Los recuerdos, todos se olvidan. Los objetos, todos acaban por gastarse. El universo corre ciego hacia su muerte.
¿Y qué hacemos con esta certeza?
Que yo sepa (pero sé tan poco), somos los únicos seres capaces de rebelarnos contra esta violencia del acabarse.
Vivimos esta desintegración como una lucha. La poesía (la literatura —el arte—) es una forma inútil de resistencia, un monumento a la vida, un dique contra la muerte. La celebración hilarante de todos los finales.
La fuerza humana creadora nace del horror de ser algo que se acaba. Buscamos entonces una forma, un orden, donde sólo hay caos en movimiento; recogemos los pedazos y volvemos a unirlos; ante cada pequeña pérdida, levantamos formas nuevas en una batalla incesante en busca del sentido, que no es otra cosa que un orden irreal, contra lo real, ficticio por tanto, utópico como una vida que no acabe.

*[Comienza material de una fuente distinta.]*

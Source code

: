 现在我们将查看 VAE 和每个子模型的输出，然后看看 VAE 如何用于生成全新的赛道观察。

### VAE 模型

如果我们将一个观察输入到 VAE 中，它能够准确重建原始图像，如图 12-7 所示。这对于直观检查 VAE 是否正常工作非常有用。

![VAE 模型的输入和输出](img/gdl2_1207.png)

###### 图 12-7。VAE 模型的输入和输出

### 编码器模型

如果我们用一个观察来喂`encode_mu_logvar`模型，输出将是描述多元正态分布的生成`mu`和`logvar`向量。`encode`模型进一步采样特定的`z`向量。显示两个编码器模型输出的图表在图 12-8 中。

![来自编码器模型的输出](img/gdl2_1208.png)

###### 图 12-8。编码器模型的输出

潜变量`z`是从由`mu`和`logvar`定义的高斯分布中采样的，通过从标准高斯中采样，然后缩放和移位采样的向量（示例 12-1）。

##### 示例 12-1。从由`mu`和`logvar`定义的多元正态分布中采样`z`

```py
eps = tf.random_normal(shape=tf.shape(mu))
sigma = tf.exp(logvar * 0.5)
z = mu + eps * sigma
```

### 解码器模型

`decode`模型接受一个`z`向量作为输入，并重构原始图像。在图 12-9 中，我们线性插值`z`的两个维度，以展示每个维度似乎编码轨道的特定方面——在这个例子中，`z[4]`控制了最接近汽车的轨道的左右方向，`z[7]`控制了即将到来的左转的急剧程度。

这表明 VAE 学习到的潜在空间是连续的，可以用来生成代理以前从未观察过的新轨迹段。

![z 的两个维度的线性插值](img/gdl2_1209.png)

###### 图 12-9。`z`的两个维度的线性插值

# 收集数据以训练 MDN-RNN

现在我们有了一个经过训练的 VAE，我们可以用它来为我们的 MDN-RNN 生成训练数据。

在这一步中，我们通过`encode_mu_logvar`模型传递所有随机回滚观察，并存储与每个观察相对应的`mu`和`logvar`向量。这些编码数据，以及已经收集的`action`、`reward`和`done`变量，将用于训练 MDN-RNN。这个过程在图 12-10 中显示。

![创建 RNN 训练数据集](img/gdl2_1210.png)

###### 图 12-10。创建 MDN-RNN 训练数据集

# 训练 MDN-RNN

Ante la destrucción, creamos con esa fuerza desesperada. Escribir es desesperar. Dejar de esperar el final. Enfrentarlo, formar un nuevo equilibrio.
Esta fuerza (llámala amor, si quieres) es capaz de innumerables formas. Y todas ellas están a su vez destinadas a desaparecer.
Son un sinsentido en busca del sentido, estas formas.
Ese sentido es la forma nueva que señala con el dedo tembloroso e iracundo su propio fin.
Dar forma al recuerdo para salvarlo del olvido.
Abrazar la erosión lenta de un objeto.
Dar forma al universo para detener su efímero irse.
¿Te das cuenta de la paradoja?
Es una batalla perdida desde mucho antes de haber comenzado.
¿No te parece hermoso?
A mí mucho.
Diciembre, 2019.
A. Rómar.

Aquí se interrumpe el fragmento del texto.